Here, then, is good news: Cronin’s new album Seeker—his fourth as a solo artist and third for Merge Records—sounds like a breakthrough unfolding before your very ears. It finds Cronin stretching himself as a songwriter, taking risks in the arrangements and writing the best, most personal lyrics of his career. Just as importantly, Seeker finds him embracing a sort of sonic abandon that was lacking in his earlier work.

The latter—that sonic abandon—is hard to quantify, but there’s a certain quality on Seeker that makes the music feel a little less guarded and a lot more tangible. You can hear it in the chorus of “Feel It All,” when the song crescendos, the horns kick in, backing vocals come to life and he sings, “I feel it all, sittin’ on a road / Scorned, ready to go,” as if he’s steeling himself for whatever’s next. It’s reminiscent of another Cronin song, MCII highlight “Shout It Out,” and a good indicator that he’s most relatable when he’s confronting life’s trials head on.

Cronin wastes no time trying out new sounds on Seeker, using tuned drums, polyrhythms and an elegant string section to dress up opening track “Shelter,” which sits on one chord for nearly four minutes. Strings also play a prominent role in “Show Me,” a tune that grows from a choppy Tom Petty-ish guitar riff into a pretty baroque-pop chorus as Cronin once again tackles the uncertainty of life: “Where we’re going there’s no knowing where the road connects,” he sings in the verse. And in the chorus: “Feeling like a fool here alone / Show me where to go.”

Elsewhere, big fat piano notes drive “Guardian Well,” a wanderer’s anthem that gets its melancholy from a harmonica and its momentum from a martial beat. “I’ve Got Reason” perfectly splits the difference between crystalline Beatles-esque pop and fat-bottomed, fuzz-bass alt-rock. And “Lost a Year” is a highlight of the album’s second half, thanks to its aching chorus and its dizzying horn interlude, which gives way to a hard-charging final 100 seconds. Both “I’ve Got Reason” and the coda of “Lost a Year” bear the unmistakable sound of the West Coast psych/garage scene from whence Cronin emerged, so it’s no great surprise to learn that he’s mostly backed on Seeker—for the first time ever—by Ty Segall’s incredible Freedom Band, of which Cronin is also a member.

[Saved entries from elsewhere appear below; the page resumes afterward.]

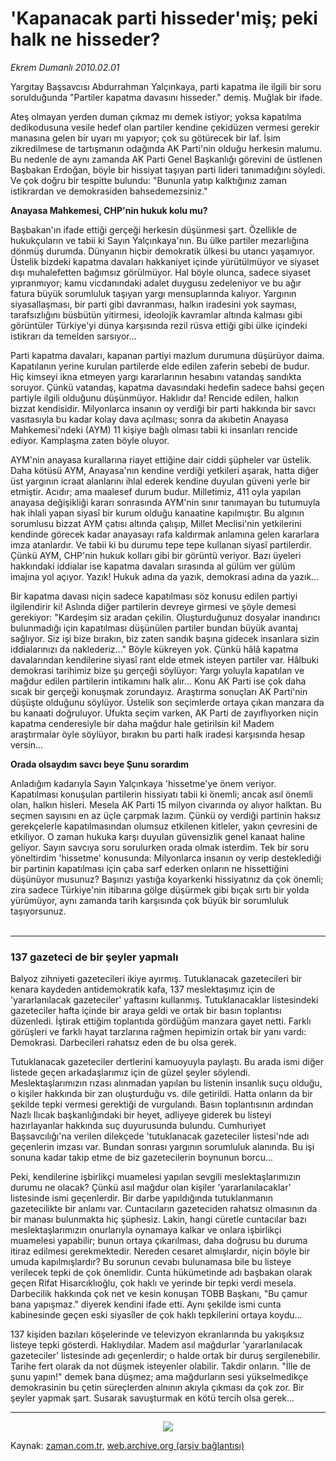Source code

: # 'Kapanacak parti hisseder'miş; peki  halk ne hisseder?

*Ekrem Dumanlı 2010.02.01*

<tr><td class="metin" colspan="2" style="padding-top: 20px; padding-left: 5px; ">Yargıtay Başsavcısı Abdurrahman Yalçınkaya, parti kapatma ile ilgili bir soru sorulduğunda "Partiler kapatma davasını hisseder." demiş. Muğlak bir ifade.</td></tr><tr><td class="metin" colspan="2" style="padding-top: 20px; padding-left: 5px; "><p>Ateş olmayan yerden duman çıkmaz mı demek istiyor; yoksa kapatılma dedikodusuna vesile hedef olan partiler kendine çekidüzen vermesi gerekir manasına gelen bir uyarı mı yapıyor; çok su götürecek bir laf. İsim zikredilmese de tartışmanın odağında AK Parti'nin olduğu herkesin malumu. Bu nedenle de aynı zamanda AK Parti Genel Başkanlığı görevini de üstlenen Başbakan Erdoğan, böyle bir hissiyat taşıyan parti lideri tanımadığını söyledi. Ve çok doğru bir tespitte bulundu: "Bununla yatıp kalktığınız zaman istikrardan ve demokrasiden bahsedemezsiniz."
<p><b>Anayasa Mahkemesi, CHP'nin hukuk kolu mu?
</b>
<p>Başbakan'ın ifade ettiği gerçeği herkesin düşünmesi şart. Özellikle de hukukçuların ve tabii ki Sayın Yalçınkaya'nın. Bu ülke partiler mezarlığına dönmüş durumda. Dünyanın hiçbir demokratik ülkesi bu utancı yaşamıyor. Üstelik bizdeki kapatma davaları hakkaniyet içinde yürütülmüyor ve siyaset dışı muhalefetten bağımsız görülmüyor. Hal böyle olunca, sadece siyaset yıpranmıyor; kamu vicdanındaki adalet duygusu zedeleniyor ve bu ağır fatura büyük sorumluluk taşıyan yargı mensuplarında kalıyor. Yargının siyasallaşması, bir parti gibi davranması, halkın iradesini yok sayması, tarafsızlığını büsbütün yitirmesi, ideolojik kavramlar altında kalması gibi görüntüler Türkiye'yi dünya karşısında rezil rüsva ettiği gibi ülke içindeki istikrarı da temelden sarsıyor...
<p>Parti kapatma davaları, kapanan partiyi mazlum durumuna düşürüyor daima. Kapatılanın yerine kurulan partilerde elde edilen zaferin sebebi de budur. Hiç kimseyi ikna etmeyen yargı kararlarının hesabını vatandaş sandıkta soruyor. Çünkü vatandaş, kapatma davasındaki hedefin sadece bahsi geçen partiyle ilgili olduğunu düşünmüyor. Haklıdır da! Rencide edilen, halkın bizzat kendisidir. Milyonlarca insanın oy verdiği bir parti hakkında bir savcı vasıtasıyla bu kadar kolay dava açılması; sonra da akıbetin Anayasa Mahkemesi'ndeki (AYM) 11 kişiye bağlı olması tabii ki insanları rencide ediyor. Kamplaşma zaten böyle oluyor.
<p>AYM'nin anayasa kurallarına riayet ettiğine dair ciddi şüpheler var üstelik. Daha kötüsü AYM, Anayasa'nın kendine verdiği yetkileri aşarak, hatta diğer üst yargının icraat alanlarını ihlal ederek kendine duyulan güveni yerle bir etmiştir. Acıdır; ama maalesef durum budur. Milletimiz, 411 oyla yapılan anayasa değişikliği kararı sonrasında AYM'nin sınır tanımayan bu tutumuyla hak ihlali yapan siyasî bir kurum olduğu kanaatine kapılmıştır. Bu algının sorumlusu bizzat AYM çatısı altında çalışıp, Millet Meclisi'nin yetkilerini kendinde görecek kadar anayasayı rafa kaldırmak anlamına gelen kararlara imza atanlardır. Ve tabii ki bu durumu tepe tepe kullanan siyasî partilerdir. Çünkü AYM, CHP'nin hukuk kolları gibi bir görüntü veriyor. Bazı üyeleri hakkındaki iddialar ise kapatma davaları sırasında al gülüm ver gülüm imajına yol açıyor. Yazık! Hukuk adına da yazık, demokrasi adına da yazık...
<p>Bir kapatma davası niçin sadece kapatılması söz konusu edilen partiyi ilgilendirir ki! Aslında diğer partilerin devreye girmesi ve şöyle demesi gerekiyor: "Kardeşim siz aradan çekilin. Oluşturduğunuz dosyalar inandırıcı bulunmadığı için kapatılması düşünülen partiler bundan büyük avantaj sağlıyor. Siz işi bize bırakın, biz zaten sandık başına gidecek insanlara sizin iddialarınızı da naklederiz..." Böyle kükreyen yok. Çünkü hâlâ kapatma davalarından kendilerine siyasî rant elde etmek isteyen partiler var. Hâlbuki demokrasi tarihimiz bize şu gerçeği söylüyor: Yargı yoluyla kapatılan ve mağdur edilen partilerin intikamını halk alır... Konu AK Parti ise çok daha sıcak bir gerçeği konuşmak zorundayız. Araştırma sonuçları AK Parti'nin düşüşte olduğunu söylüyor. Üstelik son seçimlerde ortaya çıkan manzara da bu kanaati doğruluyor. Ufukta seçim varken, AK Parti de zayıflıyorken niçin kapatma cenderesiyle bir daha mağdur hale getirilsin ki! Madem araştırmalar öyle söylüyor, bırakın bu parti halk iradesi karşısında hesap versin...
<p><b>Orada olsaydım savcı beye Şunu sorardım
</b>
<p>Anladığım kadarıyla Sayın Yalçınkaya 'hissetme'ye önem veriyor. Kapatılması konuşulan partilerin hissiyatı tabii ki önemli; ancak asıl önemli olan, halkın hisleri. Mesela AK Parti 15 milyon civarında oy alıyor halktan. Bu seçmen sayısını en az üçle çarpmak lazım. Çünkü oy verdiği partinin haksız gerekçelerle kapatılmasından olumsuz etkilenen kitleler, yakın çevresini de etkiliyor. O zaman hukuka karşı duyulan güvensizlik genel kanaat haline geliyor. Sayın savcıya soru sorulurken orada olmak isterdim. Tek bir soru yöneltirdim 'hissetme' konusunda: Milyonlarca insanın oy verip desteklediği bir partinin kapatılması için çaba sarf ederken onların ne hissettiğini düşünüyor musunuz? Başınızı yastığa koyarkenki hissiyatınız da çok önemli; zira sadece Türkiye'nin itibarına gölge düşürmek gibi bıçak sırtı bir yolda yürümüyor, aynı zamanda tarih karşısında çok büyük bir sorumluluk taşıyorsunuz.
<br/>
 <hr/>
<h3>137 gazeteci de bir şeyler yapmalı
</h3>
<p>Balyoz zihniyeti gazetecileri ikiye ayırmış. Tutuklanacak gazetecileri bir kenara kaydeden antidemokratik kafa, 137 meslektaşımız için de 'yararlanılacak gazeteciler' yaftasını kullanmış. Tutuklanacaklar listesindeki gazeteciler hafta içinde bir araya geldi ve ortak bir basın toplantısı düzenledi. İştirak ettiğim toplantıda gördüğüm manzara gayet netti. Farklı görüşleri ve farklı hayat tarzlarına rağmen hepimizin ortak bir yanı vardı: Demokrasi. Darbecileri rahatsız eden de bu olsa gerek.
<p>Tutuklanacak gazeteciler dertlerini kamuoyuyla paylaştı. Bu arada ismi diğer listede geçen arkadaşlarımız için de güzel şeyler söylendi. Meslektaşlarımızın rızası alınmadan yapılan bu listenin insanlık suçu olduğu, o kişiler hakkında bir zan oluşturduğu vs. dile getirildi. Hatta onların da bir şekilde tepki vermesi gerektiği de vurgulandı. Basın toplantısının ardından Nazlı Ilıcak başkanlığındaki bir heyet, adliyeye giderek bu listeyi hazırlayanlar hakkında suç duyurusunda bulundu. Cumhuriyet Başsavcılığı'na verilen dilekçede 'tutuklanacak gazeteciler listesi'nde adı geçenlerin imzası var. Bundan sonrası yargının sorumluluk alanında. Bu işi sonuna kadar takip etme de biz gazetecilerin boynunun borcu...
<p>Peki, kendilerine işbirlikçi muamelesi yapılan sevgili meslektaşlarımızın durumu ne olacak? Çünkü asıl mağdur olan kişiler 'yararlanılacaklar' listesinde ismi geçenlerdir. Bir darbe yapıldığında tutuklanmanın gazetecilikte bir anlamı var. Cuntacıların gazeteciden rahatsız olmasının da bir manası bulunmakta hiç şüphesiz. Lakin, hangi cüretle cuntacılar bazı meslektaşlarımızın onurlarıyla oynamaya kalkar ve onlara işbirlikçi muamelesi yapabilir; bunun ortaya çıkarılması, daha doğrusu bu duruma itiraz edilmesi gerekmektedir. Nereden cesaret almışlardır, niçin böyle bir umuda kapılmışlardır? Bu sorunun cevabı bulunamasa bile bu listeye verilecek tepki de çok önemlidir. Cunta hükümetinde adı başbakan olarak geçen Rifat Hisarcıklıoğlu, çok haklı ve yerinde bir tepki verdi mesela. Darbecilik hakkında çok net ve kesin konuşan TOBB Başkanı, "Bu çamur bana yapışmaz." diyerek kendini ifade etti. Aynı şekilde ismi cunta kabinesinde geçen eski siyasîler de çok haklı tepkilerini ortaya koydu...
<p>137 kişiden bazıları köşelerinde ve televizyon ekranlarında bu yakışıksız listeye tepki gösterdi. Haklıydılar. Madem asıl mağdurlar 'yararlanılacak gazeteciler' listesinde adı geçenlerdir; o halde ortak bir duruş sergilenebilir. Tarihe fert olarak da not düşmek isteyenler olabilir. Takdir onların. "İlle de şunu yapın!" demek bana düşmez; ama mağdurların sesi yükselmedikçe demokrasinin bu çetin süreçlerden alnının akıyla çıkması da çok zor. Bir şeyler yapmak şart. Susarak savuşturmak en kötü tercih olsa gerek...
<p>
<hr/>
<p>
<p align="center"><img border="0" src="http://web.archive.org/web/20100204091232im_/http://medya.zaman.com.tr/2010/02/01/tiraj.gif"/>
<br/></p></p></p></p></p></p></p></p></p></p></p></p></p></p></p></td></tr>

Kaynak: [zaman.com.tr](http://zaman.com.tr/yazar.do?yazino=946753), [web.archive.org (arşiv bağlantısı)](http://web.archive.org/web/20100204091232/http://zaman.com.tr:80/yazar.do?yazino=946753)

Lyrically, recurring themes on the album are not difficult to sift out: walls and ceilings closing in, getting out of town, shifting lifestyles, wandering paths, moving to the country, leaning into the wind, breathing in clean air. Turns out Cronin wrote and demoed most of Seeker in the small California mountain town of Idyllwild, where he eventually had to evacuate because of a nearby wildfire. But it’s clear the place not only made a deep impression on him, it gave him the space he needed to break through to a new plane of artistic expression and build the foundation for his best record yet.